Fani dan Rian tidak menyangka bahwa orang tua mereka akan berkunjung tanpa pemberitahuan.
Mereka masih berdiri di halaman rumah, Fani sedang memikirkan alasan terlogis selain berkelahi hingga Rian mendapatkan luka di wajahnya.
"kak Fani..! kita gak mungkin berdiri di sini terus kan?"
Rian menyadarkan Fani yang sedang sibuk berfikir.
"tapi kalau mereka nanya soal luka di wajah kamu gimana..?"
Fani memperhatikan luka dan memar di seluruh bagian wajah Rian.
"hm..luka di wajah kamu terlalu banyak..! gak mungkin mereka bakal percaya kalau aku bilang aku yang nampar kamu..!"
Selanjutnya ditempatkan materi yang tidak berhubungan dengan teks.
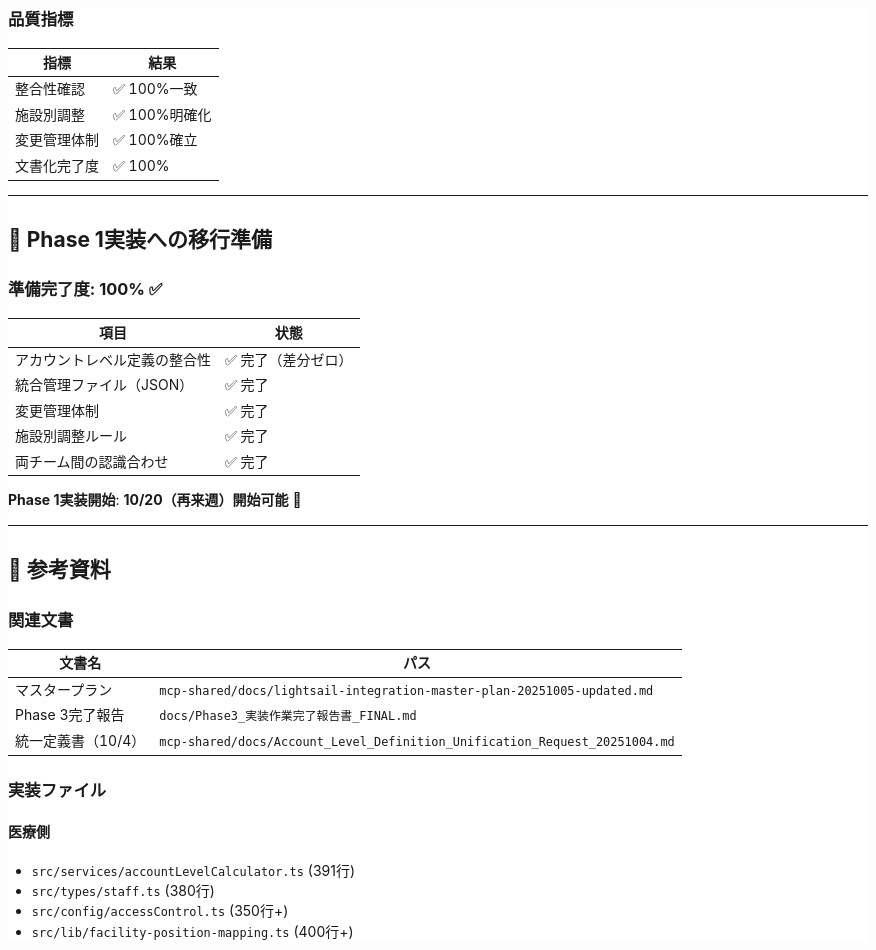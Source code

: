 ### 品質指標

| 指標 | 結果 |
|------|------|
| 整合性確認 | ✅ 100%一致 |
| 施設別調整 | ✅ 100%明確化 |
| 変更管理体制 | ✅ 100%確立 |
| 文書化完了度 | ✅ 100% |

---

## 🎯 Phase 1実装への移行準備

### 準備完了度: **100%** ✅

| 項目 | 状態 |
|------|------|
| アカウントレベル定義の整合性 | ✅ 完了（差分ゼロ） |
| 統合管理ファイル（JSON） | ✅ 完了 |
| 変更管理体制 | ✅ 完了 |
| 施設別調整ルール | ✅ 完了 |
| 両チーム間の認識合わせ | ✅ 完了 |

**Phase 1実装開始**: **10/20（再来週）開始可能** 🚀

---

## 📝 参考資料

### 関連文書

| 文書名 | パス |
|--------|------|
| マスタープラン | `mcp-shared/docs/lightsail-integration-master-plan-20251005-updated.md` |
| Phase 3完了報告 | `docs/Phase3_実装作業完了報告書_FINAL.md` |
| 統一定義書（10/4） | `mcp-shared/docs/Account_Level_Definition_Unification_Request_20251004.md` |

### 実装ファイル

#### 医療側
- `src/services/accountLevelCalculator.ts` (391行)
- `src/types/staff.ts` (380行)
- `src/config/accessControl.ts` (350行+)
- `src/lib/facility-position-mapping.ts` (400行+)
mustahil bisa nyembunyiin fakta kalau Rian habis berantem
"haah..? kak fani mau bilang ini bekas tamparan kakak? gak! aku gak mau..! kak Fani gak boleh bilang kalau ini tamparan kakak!!!"
Rian sedikit meninggikan suaranya, namun pengucapannya tetap terdengar lembut.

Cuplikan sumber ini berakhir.